Exercise directions:
A verbatim transcript of the data below is required, images omitted.
** Data records follows **
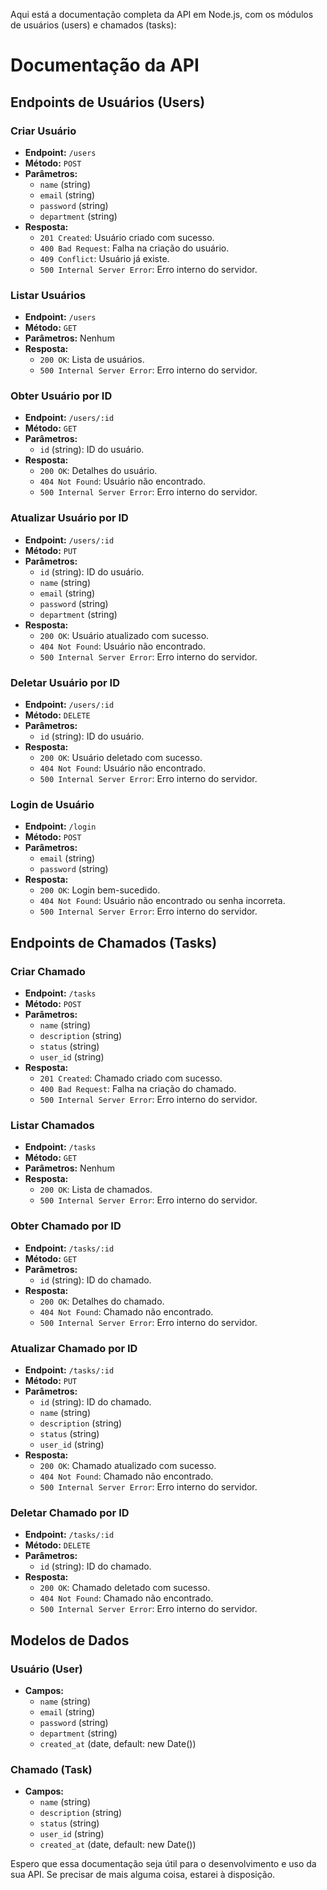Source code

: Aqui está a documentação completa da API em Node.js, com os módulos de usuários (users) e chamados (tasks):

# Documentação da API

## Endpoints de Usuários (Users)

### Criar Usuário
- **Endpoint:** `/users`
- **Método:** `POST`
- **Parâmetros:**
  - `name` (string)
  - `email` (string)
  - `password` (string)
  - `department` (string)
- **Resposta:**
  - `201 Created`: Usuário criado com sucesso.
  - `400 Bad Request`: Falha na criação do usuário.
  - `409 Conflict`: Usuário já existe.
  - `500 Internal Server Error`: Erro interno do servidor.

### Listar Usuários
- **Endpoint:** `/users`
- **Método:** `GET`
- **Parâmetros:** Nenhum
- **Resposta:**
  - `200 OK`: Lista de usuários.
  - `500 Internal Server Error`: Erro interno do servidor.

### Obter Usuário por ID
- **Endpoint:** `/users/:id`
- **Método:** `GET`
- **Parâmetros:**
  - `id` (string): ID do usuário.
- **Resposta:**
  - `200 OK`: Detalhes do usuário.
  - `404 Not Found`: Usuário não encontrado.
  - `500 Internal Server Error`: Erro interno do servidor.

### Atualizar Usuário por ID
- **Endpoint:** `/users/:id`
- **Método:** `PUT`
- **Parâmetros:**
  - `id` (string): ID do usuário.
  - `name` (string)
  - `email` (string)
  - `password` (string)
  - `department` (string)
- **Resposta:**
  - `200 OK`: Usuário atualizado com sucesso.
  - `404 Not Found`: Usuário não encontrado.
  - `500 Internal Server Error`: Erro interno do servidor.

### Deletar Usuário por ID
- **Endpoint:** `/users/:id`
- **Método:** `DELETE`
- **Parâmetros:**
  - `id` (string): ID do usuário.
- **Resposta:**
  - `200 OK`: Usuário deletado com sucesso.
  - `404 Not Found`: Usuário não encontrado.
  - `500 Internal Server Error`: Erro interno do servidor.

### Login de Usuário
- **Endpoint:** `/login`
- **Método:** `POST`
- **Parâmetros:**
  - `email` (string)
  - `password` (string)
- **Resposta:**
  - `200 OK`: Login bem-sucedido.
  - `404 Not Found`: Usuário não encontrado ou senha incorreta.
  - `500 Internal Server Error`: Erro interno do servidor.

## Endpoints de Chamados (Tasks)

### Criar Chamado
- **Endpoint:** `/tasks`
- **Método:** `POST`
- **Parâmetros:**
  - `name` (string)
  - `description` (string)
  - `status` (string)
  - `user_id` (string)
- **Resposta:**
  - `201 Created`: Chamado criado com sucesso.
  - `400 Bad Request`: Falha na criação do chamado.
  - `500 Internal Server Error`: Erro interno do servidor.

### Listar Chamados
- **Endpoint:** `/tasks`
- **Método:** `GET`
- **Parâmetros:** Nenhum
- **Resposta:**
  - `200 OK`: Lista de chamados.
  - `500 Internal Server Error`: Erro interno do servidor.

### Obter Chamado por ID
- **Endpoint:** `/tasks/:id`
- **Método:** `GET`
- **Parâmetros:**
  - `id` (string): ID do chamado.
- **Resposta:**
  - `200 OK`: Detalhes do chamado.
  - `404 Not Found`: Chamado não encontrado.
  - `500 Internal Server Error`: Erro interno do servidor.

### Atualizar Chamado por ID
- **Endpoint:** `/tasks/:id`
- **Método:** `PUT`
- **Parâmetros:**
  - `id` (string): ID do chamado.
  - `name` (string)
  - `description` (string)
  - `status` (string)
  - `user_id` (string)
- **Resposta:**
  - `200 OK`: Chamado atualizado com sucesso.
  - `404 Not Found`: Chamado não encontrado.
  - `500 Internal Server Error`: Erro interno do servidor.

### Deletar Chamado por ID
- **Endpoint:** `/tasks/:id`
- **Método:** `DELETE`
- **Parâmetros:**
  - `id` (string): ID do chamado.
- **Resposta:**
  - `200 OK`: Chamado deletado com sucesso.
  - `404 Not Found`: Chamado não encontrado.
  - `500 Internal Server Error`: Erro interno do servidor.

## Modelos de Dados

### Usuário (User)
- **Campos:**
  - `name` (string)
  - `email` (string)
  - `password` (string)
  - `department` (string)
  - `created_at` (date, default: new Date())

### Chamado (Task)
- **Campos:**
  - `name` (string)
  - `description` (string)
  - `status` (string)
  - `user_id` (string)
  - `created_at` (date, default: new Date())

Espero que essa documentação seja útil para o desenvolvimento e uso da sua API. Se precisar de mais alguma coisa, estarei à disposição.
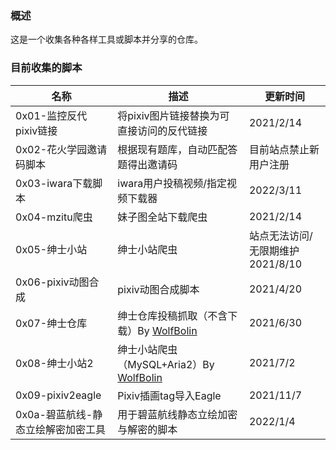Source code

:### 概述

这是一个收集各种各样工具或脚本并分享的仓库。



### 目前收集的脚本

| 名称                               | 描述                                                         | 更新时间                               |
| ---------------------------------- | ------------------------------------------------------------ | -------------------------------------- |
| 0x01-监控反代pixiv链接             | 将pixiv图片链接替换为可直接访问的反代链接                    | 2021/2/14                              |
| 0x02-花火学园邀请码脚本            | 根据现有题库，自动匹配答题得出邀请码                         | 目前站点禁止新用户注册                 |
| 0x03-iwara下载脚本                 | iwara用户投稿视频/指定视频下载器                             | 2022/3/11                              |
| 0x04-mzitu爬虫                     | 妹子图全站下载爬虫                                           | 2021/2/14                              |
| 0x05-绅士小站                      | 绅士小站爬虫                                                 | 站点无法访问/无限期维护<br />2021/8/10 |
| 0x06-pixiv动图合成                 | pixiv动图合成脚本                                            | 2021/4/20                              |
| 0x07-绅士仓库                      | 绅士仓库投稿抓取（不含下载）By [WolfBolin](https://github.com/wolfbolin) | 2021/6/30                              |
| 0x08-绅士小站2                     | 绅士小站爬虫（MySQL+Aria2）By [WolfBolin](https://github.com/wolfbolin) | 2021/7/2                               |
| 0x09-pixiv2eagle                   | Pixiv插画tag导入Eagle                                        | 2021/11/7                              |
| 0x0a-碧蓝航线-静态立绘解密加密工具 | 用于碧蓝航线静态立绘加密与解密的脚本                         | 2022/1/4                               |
** End of Data records **
Output for this task:
Source code

: Aqui está a documentação completa da API em Node.js, com os módulos de usuários (users) e chamados (tasks):

# Documentação da API

## Endpoints de Usuários (Users)

### Criar Usuário
- **Endpoint:** `/users`
- **Método:** `POST`
- **Parâmetros:**
  - `name` (string)
  - `email` (string)
  - `password` (string)
  - `department` (string)
- **Resposta:**
  - `201 Created`: Usuário criado com sucesso.
  - `400 Bad Request`: Falha na criação do usuário.
  - `409 Conflict`: Usuário já existe.
  - `500 Internal Server Error`: Erro interno do servidor.

### Listar Usuários
- **Endpoint:** `/users`
- **Método:** `GET`
- **Parâmetros:** Nenhum
- **Resposta:**
  - `200 OK`: Lista de usuários.
  - `500 Internal Server Error`: Erro interno do servidor.

### Obter Usuário por ID
- **Endpoint:** `/users/:id`
- **Método:** `GET`
- **Parâmetros:**
  - `id` (string): ID do usuário.
- **Resposta:**
  - `200 OK`: Detalhes do usuário.
  - `404 Not Found`: Usuário não encontrado.
  - `500 Internal Server Error`: Erro interno do servidor.

### Atualizar Usuário por ID
- **Endpoint:** `/users/:id`
- **Método:** `PUT`
- **Parâmetros:**
  - `id` (string): ID do usuário.
  - `name` (string)
  - `email` (string)
  - `password` (string)
  - `department` (string)
- **Resposta:**
  - `200 OK`: Usuário atualizado com sucesso.
  - `404 Not Found`: Usuário não encontrado.
  - `500 Internal Server Error`: Erro interno do servidor.

### Deletar Usuário por ID
- **Endpoint:** `/users/:id`
- **Método:** `DELETE`
- **Parâmetros:**
  - `id` (string): ID do usuário.
- **Resposta:**
  - `200 OK`: Usuário deletado com sucesso.
  - `404 Not Found`: Usuário não encontrado.
  - `500 Internal Server Error`: Erro interno do servidor.

### Login de Usuário
- **Endpoint:** `/login`
- **Método:** `POST`
- **Parâmetros:**
  - `email` (string)
  - `password` (string)
- **Resposta:**
  - `200 OK`: Login bem-sucedido.
  - `404 Not Found`: Usuário não encontrado ou senha incorreta.
  - `500 Internal Server Error`: Erro interno do servidor.

## Endpoints de Chamados (Tasks)

### Criar Chamado
- **Endpoint:** `/tasks`
- **Método:** `POST`
- **Parâmetros:**
  - `name` (string)
  - `description` (string)
  - `status` (string)
  - `user_id` (string)
- **Resposta:**
  - `201 Created`: Chamado criado com sucesso.
  - `400 Bad Request`: Falha na criação do chamado.
  - `500 Internal Server Error`: Erro interno do servidor.

### Listar Chamados
- **Endpoint:** `/tasks`
- **Método:** `GET`
- **Parâmetros:** Nenhum
- **Resposta:**
  - `200 OK`: Lista de chamados.
  - `500 Internal Server Error`: Erro interno do servidor.

### Obter Chamado por ID
- **Endpoint:** `/tasks/:id`
- **Método:** `GET`
- **Parâmetros:**
  - `id` (string): ID do chamado.
- **Resposta:**
  - `200 OK`: Detalhes do chamado.
  - `404 Not Found`: Chamado não encontrado.
  - `500 Internal Server Error`: Erro interno do servidor.

### Atualizar Chamado por ID
- **Endpoint:** `/tasks/:id`
- **Método:** `PUT`
- **Parâmetros:**
  - `id` (string): ID do chamado.
  - `name` (string)
  - `description` (string)
  - `status` (string)
  - `user_id` (string)
- **Resposta:**
  - `200 OK`: Chamado atualizado com sucesso.
  - `404 Not Found`: Chamado não encontrado.
  - `500 Internal Server Error`: Erro interno do servidor.

### Deletar Chamado por ID
- **Endpoint:** `/tasks/:id`
- **Método:** `DELETE`
- **Parâmetros:**
  - `id` (string): ID do chamado.
- **Resposta:**
  - `200 OK`: Chamado deletado com sucesso.
  - `404 Not Found`: Chamado não encontrado.
  - `500 Internal Server Error`: Erro interno do servidor.

## Modelos de Dados

### Usuário (User)
- **Campos:**
  - `name` (string)
  - `email` (string)
  - `password` (string)
  - `department` (string)
  - `created_at` (date, default: new Date())

### Chamado (Task)
- **Campos:**
  - `name` (string)
  - `description` (string)
  - `status` (string)
  - `user_id` (string)
  - `created_at` (date, default: new Date())

Espero que essa documentação seja útil para o desenvolvimento e uso da sua API. Se precisar de mais alguma coisa, estarei à disposição.
Source code

:### 概述

这是一个收集各种各样工具或脚本并分享的仓库。



### 目前收集的脚本

| 名称                               | 描述                                                         | 更新时间                               |
| ---------------------------------- | ------------------------------------------------------------ | -------------------------------------- |
| 0x01-监控反代pixiv链接             | 将pixiv图片链接替换为可直接访问的反代链接                    | 2021/2/14                              |
| 0x02-花火学园邀请码脚本            | 根据现有题库，自动匹配答题得出邀请码                         | 目前站点禁止新用户注册                 |
| 0x03-iwara下载脚本                 | iwara用户投稿视频/指定视频下载器                             | 2022/3/11                              |
| 0x04-mzitu爬虫                     | 妹子图全站下载爬虫                                           | 2021/2/14                              |
| 0x05-绅士小站                      | 绅士小站爬虫                                                 | 站点无法访问/无限期维护<br />2021/8/10 |
| 0x06-pixiv动图合成                 | pixiv动图合成脚本                                            | 2021/4/20                              |
| 0x07-绅士仓库                      | 绅士仓库投稿抓取（不含下载）By [WolfBolin](https://github.com/wolfbolin) | 2021/6/30                              |
| 0x08-绅士小站2                     | 绅士小站爬虫（MySQL+Aria2）By [WolfBolin](https://github.com/wolfbolin) | 2021/7/2                               |
| 0x09-pixiv2eagle                   | Pixiv插画tag导入Eagle                                        | 2021/11/7                              |
| 0x0a-碧蓝航线-静态立绘解密加密工具 | 用于碧蓝航线静态立绘加密与解密的脚本                         | 2022/1/4                               |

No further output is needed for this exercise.